##### Entries provided
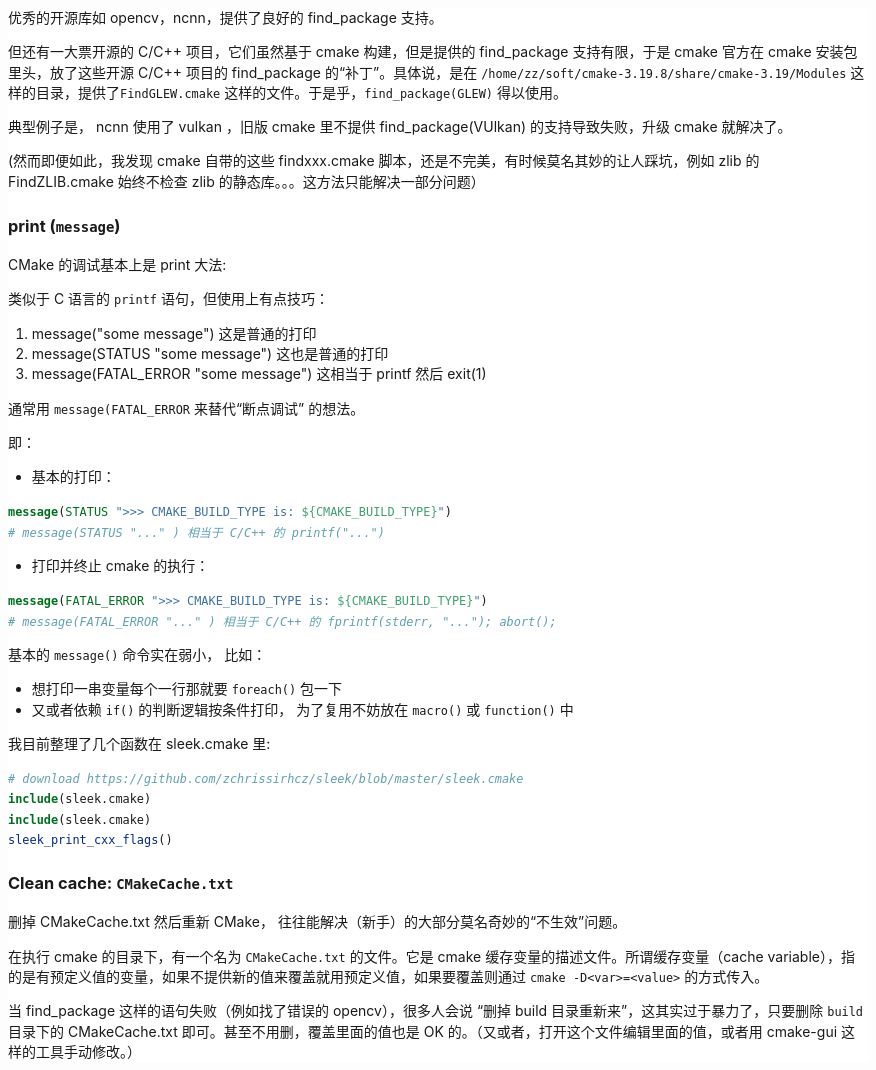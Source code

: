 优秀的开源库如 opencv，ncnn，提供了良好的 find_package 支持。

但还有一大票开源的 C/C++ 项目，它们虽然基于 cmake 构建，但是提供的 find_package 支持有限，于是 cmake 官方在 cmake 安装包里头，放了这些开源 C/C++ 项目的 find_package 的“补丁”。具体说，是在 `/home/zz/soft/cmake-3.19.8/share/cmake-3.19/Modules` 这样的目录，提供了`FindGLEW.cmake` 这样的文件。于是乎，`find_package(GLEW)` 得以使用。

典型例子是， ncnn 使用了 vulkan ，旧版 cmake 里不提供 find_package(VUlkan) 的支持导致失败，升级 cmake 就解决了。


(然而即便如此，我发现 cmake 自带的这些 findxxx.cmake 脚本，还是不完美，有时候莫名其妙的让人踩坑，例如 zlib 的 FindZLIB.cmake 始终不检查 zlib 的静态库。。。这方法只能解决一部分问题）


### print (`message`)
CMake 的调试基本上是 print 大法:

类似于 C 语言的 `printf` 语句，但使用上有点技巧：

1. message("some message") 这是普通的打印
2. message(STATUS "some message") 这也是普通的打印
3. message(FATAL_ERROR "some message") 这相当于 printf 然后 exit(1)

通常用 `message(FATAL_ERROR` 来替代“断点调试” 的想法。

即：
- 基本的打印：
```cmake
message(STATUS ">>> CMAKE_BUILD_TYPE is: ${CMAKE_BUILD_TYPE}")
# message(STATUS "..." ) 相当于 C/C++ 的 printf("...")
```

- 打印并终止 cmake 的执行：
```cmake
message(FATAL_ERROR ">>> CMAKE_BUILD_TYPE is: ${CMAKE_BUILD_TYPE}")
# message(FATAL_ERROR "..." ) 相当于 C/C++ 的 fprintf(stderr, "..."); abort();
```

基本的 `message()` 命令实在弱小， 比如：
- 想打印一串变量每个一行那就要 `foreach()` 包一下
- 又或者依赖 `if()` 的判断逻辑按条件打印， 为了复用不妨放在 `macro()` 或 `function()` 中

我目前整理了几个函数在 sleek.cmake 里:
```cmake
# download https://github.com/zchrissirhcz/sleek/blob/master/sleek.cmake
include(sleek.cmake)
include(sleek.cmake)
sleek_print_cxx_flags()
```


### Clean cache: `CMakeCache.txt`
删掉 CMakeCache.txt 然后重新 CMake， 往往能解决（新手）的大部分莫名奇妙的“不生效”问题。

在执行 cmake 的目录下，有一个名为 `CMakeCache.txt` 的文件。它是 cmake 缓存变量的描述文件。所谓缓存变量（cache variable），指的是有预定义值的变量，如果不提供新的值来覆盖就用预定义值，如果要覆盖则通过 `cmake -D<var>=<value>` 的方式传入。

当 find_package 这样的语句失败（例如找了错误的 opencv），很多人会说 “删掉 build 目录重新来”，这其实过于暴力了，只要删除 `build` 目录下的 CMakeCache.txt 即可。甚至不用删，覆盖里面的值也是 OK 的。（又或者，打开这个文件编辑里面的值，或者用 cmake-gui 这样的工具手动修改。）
##########
• **Work required**:
Copy each line of the records precisely and drop any images they hold.

• **Output of the task**:
Source code

: 优秀的开源库如 opencv，ncnn，提供了良好的 find_package 支持。

但还有一大票开源的 C/C++ 项目，它们虽然基于 cmake 构建，但是提供的 find_package 支持有限，于是 cmake 官方在 cmake 安装包里头，放了这些开源 C/C++ 项目的 find_package 的“补丁”。具体说，是在 `/home/zz/soft/cmake-3.19.8/share/cmake-3.19/Modules` 这样的目录，提供了`FindGLEW.cmake` 这样的文件。于是乎，`find_package(GLEW)` 得以使用。

典型例子是， ncnn 使用了 vulkan ，旧版 cmake 里不提供 find_package(VUlkan) 的支持导致失败，升级 cmake 就解决了。


(然而即便如此，我发现 cmake 自带的这些 findxxx.cmake 脚本，还是不完美，有时候莫名其妙的让人踩坑，例如 zlib 的 FindZLIB.cmake 始终不检查 zlib 的静态库。。。这方法只能解决一部分问题）


### print (`message`)
CMake 的调试基本上是 print 大法:

类似于 C 语言的 `printf` 语句，但使用上有点技巧：

1. message("some message") 这是普通的打印
2. message(STATUS "some message") 这也是普通的打印
3. message(FATAL_ERROR "some message") 这相当于 printf 然后 exit(1)

通常用 `message(FATAL_ERROR` 来替代“断点调试” 的想法。

即：
- 基本的打印：
```cmake
message(STATUS ">>> CMAKE_BUILD_TYPE is: ${CMAKE_BUILD_TYPE}")
# message(STATUS "..." ) 相当于 C/C++ 的 printf("...")
```

- 打印并终止 cmake 的执行：
```cmake
message(FATAL_ERROR ">>> CMAKE_BUILD_TYPE is: ${CMAKE_BUILD_TYPE}")
# message(FATAL_ERROR "..." ) 相当于 C/C++ 的 fprintf(stderr, "..."); abort();
```

基本的 `message()` 命令实在弱小， 比如：
- 想打印一串变量每个一行那就要 `foreach()` 包一下
- 又或者依赖 `if()` 的判断逻辑按条件打印， 为了复用不妨放在 `macro()` 或 `function()` 中

我目前整理了几个函数在 sleek.cmake 里:
```cmake
# download https://github.com/zchrissirhcz/sleek/blob/master/sleek.cmake
include(sleek.cmake)
include(sleek.cmake)
sleek_print_cxx_flags()
```


### Clean cache: `CMakeCache.txt`
删掉 CMakeCache.txt 然后重新 CMake， 往往能解决（新手）的大部分莫名奇妙的“不生效”问题。

在执行 cmake 的目录下，有一个名为 `CMakeCache.txt` 的文件。它是 cmake 缓存变量的描述文件。所谓缓存变量（cache variable），指的是有预定义值的变量，如果不提供新的值来覆盖就用预定义值，如果要覆盖则通过 `cmake -D<var>=<value>` 的方式传入。

当 find_package 这样的语句失败（例如找了错误的 opencv），很多人会说 “删掉 build 目录重新来”，这其实过于暴力了，只要删除 `build` 目录下的 CMakeCache.txt 即可。甚至不用删，覆盖里面的值也是 OK 的。（又或者，打开这个文件编辑里面的值，或者用 cmake-gui 这样的工具手动修改。）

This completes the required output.